When we were making our molecular dinner, we remarked at how Tickets (and by extension elBulli and other restaurants of that style and calibre) could handle a service with these fussy components that took hours and intense focus to make and this excerpt pretty much sums it up:
“Montjoi lentils” are made from a batter of melted clarified butter and sesame paste that is the exact color of a Puy lentil. Squeezed through the narrow tip of a syringe into a bowl of ice water, the batter seizes, transforming each drop of liquid into a small, elliptical sphere. As long as it stays cold, you have a “lentil”…It’s a brilliant dish – delicious and playful at the same time. And the playfulness is layered.
This is a standard elBulli trick: to serve something that resembles what it is called but is not, in fact, made of it. In this case, there is the “lentil” that looks and tastes like a lentil but is not a lentil. But there is also a self-referential quality to the disk. The knowledgeable diner who understands Adrià’s signature techniques tends to sit down to the bowl of Montjoi lentils and assume…that the tiny disks at the bottom of the bowl are spherifications. Maybe made from lentil purée, maybe made from some other substance altogether, but definitely mixed with calcium carbonate and run through an alginate bath. The joke is that this isn’t an elBulli trick at all. There are no additives in the Montjoi lentils, and they are not spherified. There is nothing to them, in fact, besides butter and sesame and the natural reaction that occurs when a liquid fat encounters cold water…The diner’s expectations are twice dashed. Montjoi lentils are elBulli’s idea of an inside joke.
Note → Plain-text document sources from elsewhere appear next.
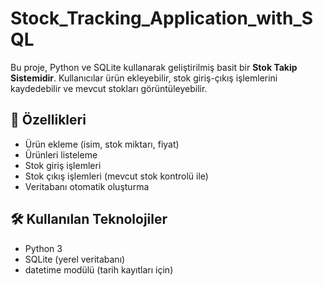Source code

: # Stock_Tracking_Application_with_SQL

Bu proje, Python ve SQLite kullanarak geliştirilmiş basit bir **Stok Takip Sistemidir**. Kullanıcılar ürün ekleyebilir, stok giriş-çıkış işlemlerini kaydedebilir ve mevcut stokları görüntüleyebilir.

## 🚀 Özellikleri

- Ürün ekleme (isim, stok miktarı, fiyat)
- Ürünleri listeleme
- Stok giriş işlemleri
- Stok çıkış işlemleri (mevcut stok kontrolü ile)
- Veritabanı otomatik oluşturma

## 🛠️ Kullanılan Teknolojiler

- Python 3
- SQLite (yerel veritabanı)
- datetime modülü (tarih kayıtları için)
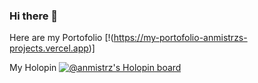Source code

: ### Hi there 👋
Here are my Portofolio [!(https://my-portofolio-anmistrzs-projects.vercel.app)]

<!--
**anmistrz/anmistrz** is a ✨ _special_ ✨ repository because its `README.md` (this file) appears on your GitHub profile.

Here are some ideas to get you started:

- 🔭 I’m currently working on ...
- 🌱 I’m currently learning ...
- 👯 I’m looking to collaborate on ...
- 🤔 I’m looking for help with ...
- 💬 Ask me about Everything in IT issue
- 📫 How to reach me: ...
- 😄 Pronouns: ...
- ⚡ Fun fact: ...
-->
My Holopin
[![@anmistrz's Holopin board](https://holopin.me/anmistrz)](https://holopin.io/@anmistrz)
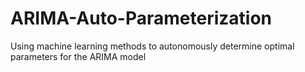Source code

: # ARIMA-Auto-Parameterization
Using machine learning methods to autonomously determine optimal parameters for the ARIMA model
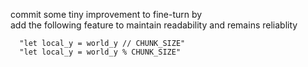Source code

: commit some tiny improvement to fine-turn by </br>
add the following feature to maintain readability and remains reliablity </br>
       
      "let local_y = world_y // CHUNK_SIZE"
      "let local_y = world_y % CHUNK_SIZE"
  

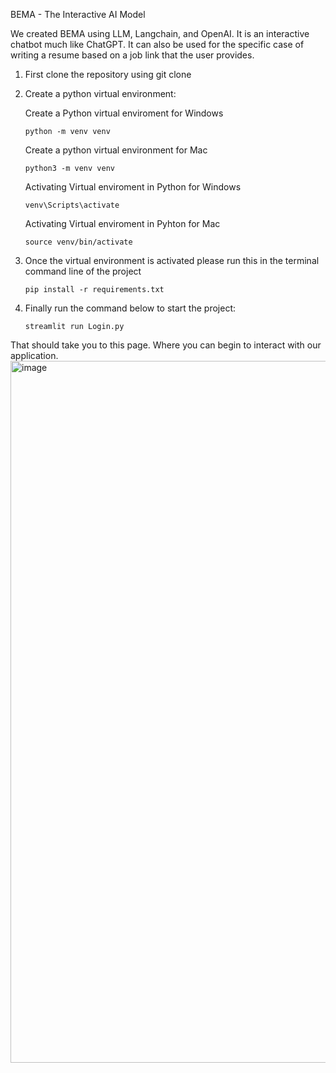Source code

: BEMA - The Interactive AI Model

We created BEMA using LLM, Langchain, and OpenAI. It is an interactive chatbot much like ChatGPT. It can also be used for the specific case of writing a resume based on a job link that the user provides. 

1. First clone the repository using git clone

2. Create a python virtual environment:
   
      Create a Python virtual enviroment for Windows
   
      `python -m venv venv`
       
      Create a python virtual environment for Mac
   
      `python3 -m venv venv`
       
      Activating Virtual enviroment in Python for Windows
   
      `venv\Scripts\activate`
       
      Activating Virtual enviroment in Pyhton for Mac
   
      `source venv/bin/activate`

4. Once the virtual environment is activated please run this in the terminal command line of the project

   `pip install -r requirements.txt`

5. Finally run the command below to start the project:

   `streamlit run Login.py`

That should take you to this page. Where you can begin to interact with our application.
<img width="1123" alt="image" src="https://github.com/Teccon1998/GenAIAssistant/assets/43446163/07388579-22e6-4c7c-b2d5-f016de5e4d4d">




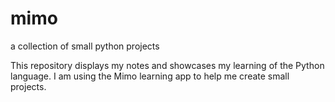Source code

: # mimo
a collection of small python projects

This repository displays my notes and showcases my learning of the Python language. I am using the Mimo learning app to help me create small projects.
But for the stagiaires who make them, the lentils are not the least bit funny. Each bowl contains precisely thirteen grams, which comes out to several dozen lentils, and since the dish appears on almost every menu, the stagiaires must push approximately two thousand drops of lentil batter through their syringes each day. Divided by eight or so people, that’s 250 lentils per stagiaire. And although the technique is ridiculously simple (put lentil batter into syringe, push plunger), a lot can go wrong. Push too hard and you’ll get a stream instead of a drop; even the slightest excess of pressure results in globules that look more like tiny bullets than legumes. The batter also tends to firm up if it spends too long in the syringe, making it hard to expel properly…It takes the stagiaires more than an hour to finish a day’s batch.
If, in its double entendre, the Montjoi lentils perfectly represent the diner’s experience at elBulli, so too do they capture what it means to be a stagiaire in the restaurant’s kitchen.
Everything was performed to that level of exactness; the other dishes, of course, but even the dicing or carrots or setting up for family meal and even cleaning the rocks outside the restaurant before the season starts.
His dedication to perfection reminds me of Jiro in the film Jiro Dreams of Sushi, but where Jiro made the same sushi every day, subtly improving it each time, Adrià makes an entirely new menu every year and no diner, even the ones that come every year, has ever eaten the same thing twice. Madness! While the stagiaires are learning last seasons dishes, he and his creativity team are dreaming up an entirely new catalog that gets introduced one dish at a time until until the new menu is out. This means trying out the dishes from each stagiaires region and ordering and experimenting with every interesting thing they’ve ever heard of. Although foams and some of his other techniques are known the world over now, but when they first heard of agar-agar they ordered some from Japan and spent days boiling seaweed until they figured out it had to be dried and powdered.
Adrià’s genius, dedication and philosophy that “food can be whatever you imagine it to be” have changed both the cooking and dining arenas, but although his creativity and exactitude seem tireless throughout the book, it’s not hard to see why they would consider closing the restaurant. Maybe it’s obvious after reading about the pressure of the season in such detail, but surprisingly the book doesn’t get into the closure and afterward at all.
The press release on the elBulli site reads:
| elBulli will remain closed to the public during 2012 and 2013. These two years will be devoted to think, plan and prepare the new format for subsequent years:a. This situation will allow elBulli to have two creative centers: elBullitaller, currently located on Portaferrissa Street in Barcelona, and elBullirestaurant itself in Cala Montjoi. b. During this time all the know how about elaborations, techniques and stiles acquired after 30 years of creative research will be analyzed, and the results of said work will be complied in a comprehensive and thorough encyclopedia. 4) elBulli will open again in 2014, always seeking the limits of what a restaurant means as a format, based on the following criteria: a. Research will be prioritized over production. b. Each season will be different in terms of opening dates, number of services and clients, staff, etc.., going beyond the pursuit of innovation that elBulli has been doing for years since it was decided to open only for 6 months, offer only one service per day or cancel the standard menu, just to name a few examples. |
Likely they will just keep experimenting and innovating until they find the thing that works. As he is quoted saying to the stagiaires on their last night of service, “Be brave…because the world is not for cowards.”